Congrats on the new kayak! I have seen the Black Widow and it is sweet. Please post some pics when you can.


----------



## LushLife (Mar 3, 2008)

congrats, bro - will look forward to pics of your modded cuda


----------



## caseyj (Apr 8, 2001)

I purchased a Coosa last May and really enjoy it. It's not the fastest due to it's width (31") but stable and very fish-able. Even though I've had several dumpings. There are some great videos on the Jackson site as well as a promo on the Cuda. The Cuda's length should give you more speed in the water and they are very sharp in colors and well thought out. Look forward to some pics.


----------



## sharktooth (May 12, 2008)

I'm thinking of a fishing kayak. What made you choose this make and model?


----------



## BigJohn87 (Oct 1, 2010)

sharktooth said:


> I'm thinking of a fishing kayak. What made you choose this make and model?


At the OP: congrats 

Regarding the above quote. I got a fishing yak at Dicks from Future Beach and I love it. However, had I had a bit more money (purchased that boat in college) I might have gotten one with pedal drive so you can cast and move simultaneously. Also may have explored different brands like Hobie or Ocean Kayak even though I do love my Future Beach. Also, I love sit on top models. Know people that Swear by sit in boats too. I find that getting in and out and being stable in the boat is best done in a SOT. 

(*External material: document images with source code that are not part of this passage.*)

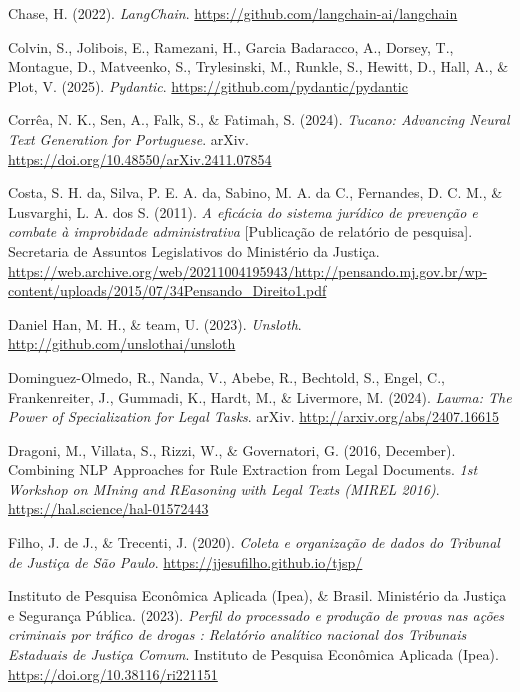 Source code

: \documentclass[
  12pt,
]{article}
\newlength{\cslhangindent}
\newenvironment{CSLReferences}[2] %
 {\begin{list}{}{%
  \setlength{\itemindent}{0pt}
  \setlength{\leftmargin}{0pt}
  \setlength{\parsep}{0pt}
  \ifodd #1
   \setlength{\leftmargin}{\cslhangindent}
   \setlength{\itemindent}{-1\cslhangindent}
  \fi
  \setlength{\itemsep}{#2\baselineskip}}}
 {\end{list}}
\begin{document}
\begin{CSLReferences}{1}{0}
Chase, H. (2022). \emph{{LangChain}}.
\url{https://github.com/langchain-ai/langchain}

Colvin, S., Jolibois, E., Ramezani, H., Garcia Badaracco, A., Dorsey,
T., Montague, D., Matveenko, S., Trylesinski, M., Runkle, S., Hewitt,
D., Hall, A., \& Plot, V. (2025). \emph{Pydantic}.
\url{https://github.com/pydantic/pydantic}

Corrêa, N. K., Sen, A., Falk, S., \& Fatimah, S. (2024). \emph{Tucano:
{Advancing} {Neural} {Text} {Generation} for {Portuguese}}. arXiv.
\url{https://doi.org/10.48550/arXiv.2411.07854}

Costa, S. H. da, Silva, P. E. A. da, Sabino, M. A. da C., Fernandes, D.
C. M., \& Lusvarghi, L. A. dos S. (2011). \emph{A eficácia do sistema
jurídico de prevenção e combate à improbidade administrativa}
{[}Publicação de relatório de pesquisa{]}. Secretaria de Assuntos
Legislativos do Ministério da Justiça.
\url{https://web.archive.org/web/20211004195943/http://pensando.mj.gov.br/wp-content/uploads/2015/07/34Pensando_Direito1.pdf}

Daniel Han, M. H., \& team, U. (2023). \emph{Unsloth}.
\url{http://github.com/unslothai/unsloth}

Dominguez-Olmedo, R., Nanda, V., Abebe, R., Bechtold, S., Engel, C.,
Frankenreiter, J., Gummadi, K., Hardt, M., \& Livermore, M. (2024).
\emph{Lawma: {The} {Power} of {Specialization} for {Legal} {Tasks}}.
arXiv. \url{http://arxiv.org/abs/2407.16615}

Dragoni, M., Villata, S., Rizzi, W., \& Governatori, G. (2016,
December). Combining {NLP} {Approaches} for {Rule} {Extraction} from
{Legal} {Documents}. \emph{1st {Workshop} on {MIning} and {REasoning}
with {Legal} Texts ({MIREL} 2016)}.
\url{https://hal.science/hal-01572443}

Filho, J. de J., \& Trecenti, J. (2020). \emph{Coleta e organização de
dados do {Tribunal} de {Justiça} de {São} {Paulo}}.
\url{https://jjesufilho.github.io/tjsp/}

Instituto de Pesquisa Econômica Aplicada (Ipea), \& Brasil. Ministério
da Justiça e Segurança Pública. (2023). \emph{Perfil do processado e
produção de provas nas ações criminais por tráfico de drogas : Relatório
analítico nacional dos {Tribunais} {Estaduais} de {Justiça} {Comum}}.
Instituto de Pesquisa Econômica Aplicada (Ipea).
\url{https://doi.org/10.38116/ri221151}


\end{CSLReferences}
\end{document}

Outdoor Hub mobile, the outdoor information engine


----------



## Swamp Monster (Jan 11, 2002)

sharktooth said:


> I'm thinking of a fishing kayak. What made you choose this make and model?


A number of reasons I guess. I currently have one of the best fishing yaks made IMHO in the Native Watercraft Ultimate but I wanted a boat that was big/deep water friendly. I've decided I will be doing less deer hunting and instead spend more of the fall fishing. A Sit on Top that is self bailing is bit better tool for cold water use ie Lake Michigan etc.
I chose the Cuda for a few reasons. The seat is in the same class as the Ultimate, very comfortable for long days in the saddle. The Cuda has a well laid out cockpit with lots of dry storage within easy reach yet it still doesn't feel cramped. It has some nice rod storage features along the side of the boat and storage for tackle within easy reach. It also has hatches both front and rear and this helps in making rigging installs as it gives you access inside the yak for securing nuts etc. I plan to put navigation LED light strips on the front and the rear and the access will make it very easy. Eventually I'll add LED cockpit lights as well since I really enjoy fishing after dark.
There are a lot of good fishing yaks out there. Wilderness Systems, Native Watercraft, Ocean Kayak, Hobie all make a number of excellent boats. Some have more specific design intentions such as the Jackson Coosa, designed primarily for rivers or the Ocean Kayak Trident 15 designed for big water. Some are designed to stand up in easily like the Native Ultimate. Most shops will demo boats so visit a yak dealer and go play. You have to figure out how you plan to use it and the waters you fish and then you'll get an idea of which boat is best for you. It is difficult to find one boat that will excell in every environment so you have to find the compromise you're willing to live with.....or buy multiple boats!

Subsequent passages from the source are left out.